_Given records_
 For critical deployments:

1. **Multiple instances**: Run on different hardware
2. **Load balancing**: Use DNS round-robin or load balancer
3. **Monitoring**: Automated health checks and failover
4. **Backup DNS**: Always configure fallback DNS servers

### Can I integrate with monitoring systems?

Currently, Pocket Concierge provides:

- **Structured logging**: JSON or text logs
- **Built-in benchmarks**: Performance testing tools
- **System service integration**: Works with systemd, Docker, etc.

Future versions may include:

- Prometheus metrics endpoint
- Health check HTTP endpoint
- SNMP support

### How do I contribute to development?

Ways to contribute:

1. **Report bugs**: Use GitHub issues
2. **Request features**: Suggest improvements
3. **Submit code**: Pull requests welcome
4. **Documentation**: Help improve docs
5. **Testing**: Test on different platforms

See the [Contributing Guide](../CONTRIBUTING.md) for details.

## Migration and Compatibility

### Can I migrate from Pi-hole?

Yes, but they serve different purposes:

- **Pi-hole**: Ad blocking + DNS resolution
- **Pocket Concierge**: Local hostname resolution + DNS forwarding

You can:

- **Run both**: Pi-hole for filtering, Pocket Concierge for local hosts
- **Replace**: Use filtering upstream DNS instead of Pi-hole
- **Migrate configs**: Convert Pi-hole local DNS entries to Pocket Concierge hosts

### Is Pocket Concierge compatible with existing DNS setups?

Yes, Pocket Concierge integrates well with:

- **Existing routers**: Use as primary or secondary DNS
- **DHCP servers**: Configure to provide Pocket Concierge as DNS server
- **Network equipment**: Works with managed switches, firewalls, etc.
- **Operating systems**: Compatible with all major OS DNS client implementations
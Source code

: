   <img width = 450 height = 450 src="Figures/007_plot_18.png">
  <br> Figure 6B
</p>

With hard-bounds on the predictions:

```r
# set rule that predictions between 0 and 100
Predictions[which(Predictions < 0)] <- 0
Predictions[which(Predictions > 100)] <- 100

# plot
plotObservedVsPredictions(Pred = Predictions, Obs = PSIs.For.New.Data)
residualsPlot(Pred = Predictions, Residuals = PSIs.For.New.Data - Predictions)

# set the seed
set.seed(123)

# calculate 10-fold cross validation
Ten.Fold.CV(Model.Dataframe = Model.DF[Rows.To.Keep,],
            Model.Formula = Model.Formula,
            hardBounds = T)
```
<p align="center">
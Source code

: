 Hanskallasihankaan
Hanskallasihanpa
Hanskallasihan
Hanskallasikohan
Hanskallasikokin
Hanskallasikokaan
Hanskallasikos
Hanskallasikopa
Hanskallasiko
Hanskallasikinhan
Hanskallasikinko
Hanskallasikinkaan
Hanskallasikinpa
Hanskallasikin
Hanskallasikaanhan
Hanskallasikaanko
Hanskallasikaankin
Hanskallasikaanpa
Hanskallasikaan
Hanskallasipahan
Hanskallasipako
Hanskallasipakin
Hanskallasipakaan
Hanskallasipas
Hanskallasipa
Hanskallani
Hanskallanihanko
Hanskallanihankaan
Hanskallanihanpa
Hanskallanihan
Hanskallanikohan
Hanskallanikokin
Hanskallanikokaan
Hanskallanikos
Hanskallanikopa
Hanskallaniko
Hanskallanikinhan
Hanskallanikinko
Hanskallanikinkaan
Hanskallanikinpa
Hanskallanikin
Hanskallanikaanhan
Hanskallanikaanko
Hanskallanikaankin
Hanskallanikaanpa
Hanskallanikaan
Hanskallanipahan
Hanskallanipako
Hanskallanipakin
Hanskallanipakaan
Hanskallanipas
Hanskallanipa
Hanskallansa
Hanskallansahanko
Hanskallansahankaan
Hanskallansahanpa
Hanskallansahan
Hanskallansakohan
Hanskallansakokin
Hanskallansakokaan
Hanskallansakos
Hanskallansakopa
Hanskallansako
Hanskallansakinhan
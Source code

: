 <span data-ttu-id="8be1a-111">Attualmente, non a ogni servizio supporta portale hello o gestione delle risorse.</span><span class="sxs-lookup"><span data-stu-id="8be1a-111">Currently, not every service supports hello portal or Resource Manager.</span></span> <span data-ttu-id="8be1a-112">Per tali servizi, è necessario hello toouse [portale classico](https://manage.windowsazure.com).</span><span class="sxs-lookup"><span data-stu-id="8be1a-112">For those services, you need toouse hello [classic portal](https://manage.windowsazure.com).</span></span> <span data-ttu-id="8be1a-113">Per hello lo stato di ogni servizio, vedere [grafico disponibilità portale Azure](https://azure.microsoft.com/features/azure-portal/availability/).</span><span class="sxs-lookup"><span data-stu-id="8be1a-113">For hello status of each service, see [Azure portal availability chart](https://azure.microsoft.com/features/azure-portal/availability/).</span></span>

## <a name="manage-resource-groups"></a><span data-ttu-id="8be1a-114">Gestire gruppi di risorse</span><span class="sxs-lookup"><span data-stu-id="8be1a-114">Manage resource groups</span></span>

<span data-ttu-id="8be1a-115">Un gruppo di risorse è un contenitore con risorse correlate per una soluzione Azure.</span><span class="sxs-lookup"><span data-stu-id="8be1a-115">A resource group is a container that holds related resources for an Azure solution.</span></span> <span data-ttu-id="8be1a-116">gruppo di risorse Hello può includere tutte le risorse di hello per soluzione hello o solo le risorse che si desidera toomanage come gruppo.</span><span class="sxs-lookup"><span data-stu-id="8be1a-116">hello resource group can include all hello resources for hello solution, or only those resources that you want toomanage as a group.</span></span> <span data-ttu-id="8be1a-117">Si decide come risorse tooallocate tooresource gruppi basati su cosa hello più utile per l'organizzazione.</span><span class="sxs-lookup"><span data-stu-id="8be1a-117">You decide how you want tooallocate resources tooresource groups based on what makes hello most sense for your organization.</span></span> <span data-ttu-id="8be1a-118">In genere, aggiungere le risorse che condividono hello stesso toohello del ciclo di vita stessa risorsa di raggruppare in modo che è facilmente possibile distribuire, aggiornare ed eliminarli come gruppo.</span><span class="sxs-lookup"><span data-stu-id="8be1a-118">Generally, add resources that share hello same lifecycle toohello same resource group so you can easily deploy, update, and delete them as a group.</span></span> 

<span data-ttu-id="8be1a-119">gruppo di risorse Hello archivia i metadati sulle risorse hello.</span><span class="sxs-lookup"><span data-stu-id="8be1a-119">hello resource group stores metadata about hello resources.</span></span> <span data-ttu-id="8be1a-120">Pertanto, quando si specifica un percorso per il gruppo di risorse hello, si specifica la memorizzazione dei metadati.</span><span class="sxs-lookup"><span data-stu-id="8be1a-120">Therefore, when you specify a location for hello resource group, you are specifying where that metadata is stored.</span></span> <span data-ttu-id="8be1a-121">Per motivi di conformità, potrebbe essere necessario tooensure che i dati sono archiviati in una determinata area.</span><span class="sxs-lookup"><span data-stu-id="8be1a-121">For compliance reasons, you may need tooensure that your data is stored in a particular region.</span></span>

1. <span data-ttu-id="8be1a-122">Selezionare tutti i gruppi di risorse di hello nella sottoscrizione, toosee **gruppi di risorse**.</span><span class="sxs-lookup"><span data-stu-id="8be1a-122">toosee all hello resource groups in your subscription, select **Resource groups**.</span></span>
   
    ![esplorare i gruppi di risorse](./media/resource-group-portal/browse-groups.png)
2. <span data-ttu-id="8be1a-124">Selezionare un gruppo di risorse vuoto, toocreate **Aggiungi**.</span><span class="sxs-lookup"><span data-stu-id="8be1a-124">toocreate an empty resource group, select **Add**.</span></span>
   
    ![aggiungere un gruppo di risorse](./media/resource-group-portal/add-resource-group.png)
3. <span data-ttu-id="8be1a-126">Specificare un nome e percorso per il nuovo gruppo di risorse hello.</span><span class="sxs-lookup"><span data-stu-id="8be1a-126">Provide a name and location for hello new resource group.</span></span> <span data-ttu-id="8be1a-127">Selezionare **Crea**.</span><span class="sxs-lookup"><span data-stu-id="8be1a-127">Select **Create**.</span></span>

_Description of the task_
Your answer is only the number of lines in the listing above that include the string "contribute".

_Answer space_
2